The NEAR to Calimero bridge enables interoperability between NEAR mainnet and Calimero Private Shards. The main features of the Calimero network are privacy and near zero transaction costs, since the only cost of running the Calimero network is the infrastructure cost depending on the number of validators. On the other side, while low cost and privacy are great, much broader use cases opened up with the bridge. Besides having the standard ability of bridging digital assets (fungible and non-fungible tokens), what we built at Calimero implies a much broader sense of bridging - making generic cross-chain contract calls in realistic time (~5-15 seconds). There are a plethora of business use cases with performance like this. But first, let's dive into the specifics of the bridge and how such performance is possible.
The performance described in the introduction is achieved based on the bridge having the following properties.
A stateless relayer that can be run by anyone, reads block headers from a source chain and sends them to the light client contract on the destination chain. In order to have a bidirectional bridge between NEAR mainnet and Calimero Private Shard, at least one relayer from NEAR to Calimero and at least one relayer from Calimero to NEAR need to be running. The bridge is trustless because anyone can send the block headers to the light client contract, and such headers will be accepted only if all the proof of stake rules are verified.

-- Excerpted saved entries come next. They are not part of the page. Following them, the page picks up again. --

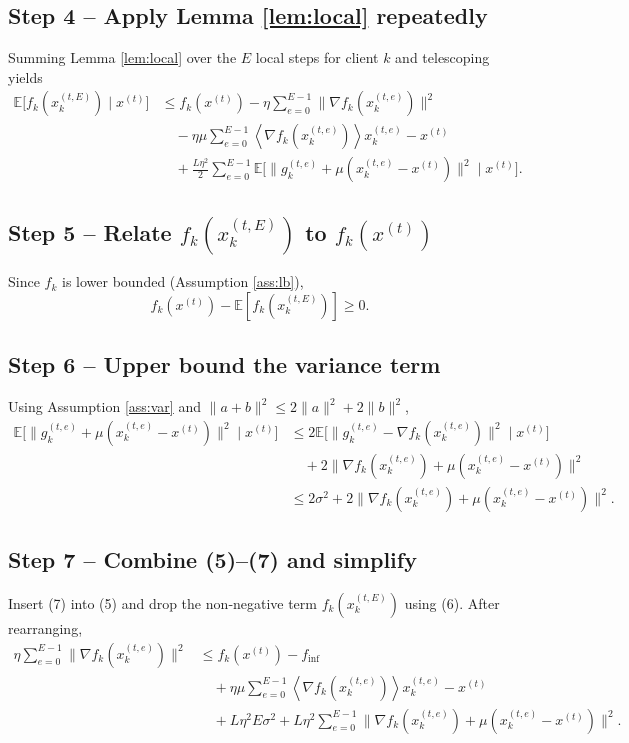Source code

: \documentclass[11pt]{article}
\newcommand{\E}{\mathbb{E}}
\newcommand{\inner}[1]{\left\langle #1 \right\rangle}
\begin{document}
\subsection*{Step 4 – Apply Lemma \ref{lem:local} repeatedly}
Summing Lemma \ref{lem:local} over the $E$ local steps for client $k$ and telescoping yields
\[
\begin{aligned}
\E\bigl[f_k(x_{k}^{(t,E)})\mid x^{(t)}\bigr] 
&\le f_k(x^{(t)}) - \eta\sum_{e=0}^{E-1}\bigl\|\nabla f_k(x_{k}^{(t,e)})\bigr\|^{2} \\
&\quad -\eta\mu\sum_{e=0}^{E-1}\inner{\nabla f_k(x_{k}^{(t,e)})}{x_{k}^{(t,e)}-x^{(t)}} \\
&\quad +\frac{L\eta^{2}}{2}\sum_{e=0}^{E-1}\E\bigl[\|g_{k}^{(t,e)}+\mu(x_{k}^{(t,e)}-x^{(t)})\|^{2}\mid x^{(t)}\bigr].
\end{aligned}
\tag{5}
\]

\subsection*{Step 5 – Relate $f_k(x_{k}^{(t,E)})$ to $f_k(x^{(t)})$}
Since $f_k$ is lower bounded (Assumption \ref{ass:lb}),
\[
f_k(x^{(t)}) - \E[f_k(x_{k}^{(t,E)})]\ge 0.
\tag{6}
\]

\subsection*{Step 6 – Upper bound the variance term}
Using Assumption \ref{ass:var} and $\|a+b\|^{2}\le 2\|a\|^{2}+2\|b\|^{2}$,
\[
\begin{aligned}
\E\bigl[\|g_{k}^{(t,e)}+\mu(x_{k}^{(t,e)}-x^{(t)})\|^{2}\mid x^{(t)}\bigr] 
&\le 2\E\bigl[\|g_{k}^{(t,e)}-\nabla f_k(x_{k}^{(t,e)})\|^{2}\mid x^{(t)}\bigr] \\
&\quad +2\bigl\|\nabla f_k(x_{k}^{(t,e)})+\mu(x_{k}^{(t,e)}-x^{(t)})\bigr\|^{2}\\
&\le 2\sigma^{2}+2\bigl\|\nabla f_k(x_{k}^{(t,e)})+\mu(x_{k}^{(t,e)}-x^{(t)})\bigr\|^{2}.
\end{aligned}
\tag{7}
\]

\subsection*{Step 7 – Combine (5)–(7) and simplify}
Insert (7) into (5) and drop the non‑negative term $f_k(x_{k}^{(t,E)})$ using (6). After rearranging,
\[
\begin{aligned}
\eta\sum_{e=0}^{E-1}\bigl\|\nabla f_k(x_{k}^{(t,e)})\bigr\|^{2}
&\le f_k(x^{(t)})-f_{\inf} \\
&\quad + \eta\mu\sum_{e=0}^{E-1}\inner{\nabla f_k(x_{k}^{(t,e)})}{x_{k}^{(t,e)}-x^{(t)}} \\
&\quad + L\eta^{2}E\sigma^{2} + L\eta^{2}\sum_{e=0}^{E-1}\bigl\|\nabla f_k(x_{k}^{(t,e)})+\mu(x_{k}^{(t,e)}-x^{(t)})\bigr\|^{2}.
\end{aligned}
\tag{8}
\]
\end{document}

The Calimero bridge observes events on the connectors and upon such events triggers relayers to send the newest block from source to destination chain. Some of these events will also trigger automatic proving of receipts. What allows for such a quick and frequent bridging are the characteristics of the NEAR protocol that has very fast block time, and the architecture of the automated Calimero bridge with its components, such as the relayers, bridge service, events indexer and the message queue.
The bridge is straightforward for usage. In order to bridge assets, a user or a DApp needs to send a single signed transaction only. Concrete examples on how to bridge (N)FTs or make cross-chain contract calls can be found here.
We believe that the Calimero bridge is the fastest bridge on the market currently. On average the assets get fully bridged in ~15 seconds, but there are cases when this gets to as low as 5 seconds. Don’t hesitate to book a demo with us.
Above is a high level image of all the components of the bridge. Let's dig deeper into each of them.
The relayer is probably the simplest component of the bridge. It receives blocks from a source chain and sends those blocks to a light client contract on the destination chain, establishing a bidirectional bridge between the chains. In order to accomplish this, light client contracts must exist on both chains.
The NEAR to Calimero relayer reads the latest blocks on the NEAR blockchain and sends (relays) those blocks to the light client contract on Calimero Shard. Similarly, the Calimero to NEAR relayer reads the latest blocks on the Calimero Shards and relays those blocks to the light client contract on the NEAR blockchain.
The light client contract will accept block headers that are being relayed to it if the blocks meet certain validation criteria - most notably each valid block header needs to contain at least two thirds of valid signatures of the epoch block producers. The contract does not need to verify every single block header for blocks that happened in the chain history, as long as it has at least one verified block header per epoch. Another useful property of the light client is that every NEAR header contains a root of the merkle tree computed from all headers before it. As a result, if you have just one valid block header you can efficiently verify any event that happened in any header before it. An event in this context is any transaction or receipt.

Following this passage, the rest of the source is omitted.